The project areas of LIFE Green Valleys in Flanders contains only one area (Pikhakendonk) that is located within the areas assigned to the Great crested newt by the Species Protection Programme that is approved by the Flemish minister of environment at the end of 2019 (Figure 1). On the north side, the rest of the project areas is surrounded by the areas selected for the Great crested newt.
Figure 1: Visualisation of the project areas relative to the areas assigned to the Great crested newt by the Species Protection Programme.

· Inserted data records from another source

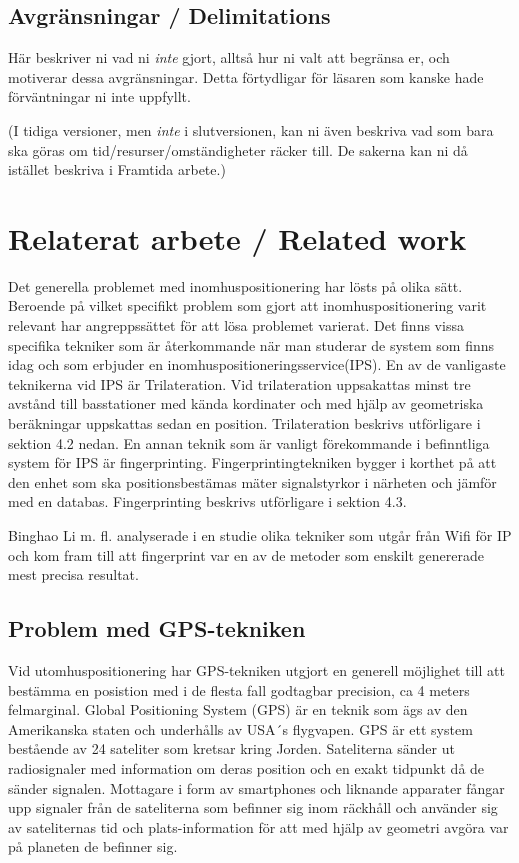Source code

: \documentclass[a4paper,12pt]{article}
\begin{document}
\subsection{Avgränsningar / Delimitations}
Här beskriver ni vad ni \emph{inte} gjort, alltså hur ni valt att begränsa er, och motiverar dessa avgränsningar. Detta förtydligar för läsaren som kanske hade förväntningar ni inte uppfyllt.

(I tidiga versioner, men \emph{inte} i slutversionen, kan ni även beskriva vad som bara ska göras om tid/resurser/omständigheter räcker till. De sakerna kan ni då istället beskriva i Framtida arbete.)

\section{Relaterat arbete / Related work}
Det generella problemet med inomhuspositionering har lösts på olika sätt.
Beroende på vilket specifikt problem som gjort att inomhuspositionering varit relevant har angreppssättet för att lösa problemet varierat. Det finns vissa specifika tekniker som är återkommande när man studerar de system som finns idag och som erbjuder en inomhuspositioneringsservice(IPS)\cite{IP1}.
En av de vanligaste teknikerna vid IPS är Trilateration. Vid trilateration uppsakattas minst tre avstånd till basstationer med kända kordinater och med hjälp av geometriska beräkningar uppskattas sedan en position. Trilateration beskrivs utförligare i sektion 4.2 nedan. En annan teknik som är vanligt förekommande i befinntliga system för IPS är fingerprinting. Fingerprintingtekniken bygger i korthet på att den enhet som ska positionsbestämas mäter signalstyrkor i närheten och jämför med en databas. Fingerprinting beskrivs utförligare i sektion 4.3.

Binghao Li m. fl. analyserade i en studie \cite{IP1} olika tekniker som utgår från Wifi  för IP och kom fram till att fingerprint var en av de metoder som enskilt genererade mest precisa resultat.


\subsection{Problem med GPS-tekniken}
Vid utomhuspositionering har GPS-tekniken utgjort en generell möjlighet till att bestämma en posistion med i de flesta fall godtagbar precision, ca 4 meters felmarginal\cite{GPS_US_ACCURACY}.
Global Positioning System (GPS) är en teknik som ägs av den Amerikanska staten och underhålls av USA´s flygvapen. GPS är ett system bestående av 24 sateliter som kretsar kring Jorden. Sateliterna sänder ut radiosignaler med information om deras position och en exakt tidpunkt då de sänder signalen. Mottagare i form av smartphones och liknande apparater fångar upp signaler från de sateliterna som befinner sig inom räckhåll och använder sig av sateliternas tid och plats-information för att med hjälp av geometri avgöra var på planeten de befinner sig.\cite{GPS_US_HOW}
\end{document}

Investigation of these project areas will in the first place give more information about the distribution of the species within ‘the triangle of difficult barriers’ (Figure 2). This triangle exists of a highway, a national airport, railroads with few migration options, a provincial national road and a canal. These are major migration barriers that are not likely to be crossed by newts. Only on the edges of this triangle there are a few observation of the Great crested newt.
Figure 2: Visualisation of the Great crested newt observations between 2010 and 2018 (source: www.waarnemingen.be) surrounding the project areas and the demarcation of the ‘triangle of difficult barriers’.
Furthermore, investigation of the project areas will give additional information about the distribution of the other newt species. The amount of newt observations within the project areas between 2010 and 2018 is quite low (Figure 3). Only 36 observations of the Alpine newt and 25 of the Smooth newt were registered in Waarnemingen.be. There were two observations of the group ‘Smooth or Palmate newt’, but based on the distribution pattern of the Palmate newt, it is most likely that both observations are Smooth newts.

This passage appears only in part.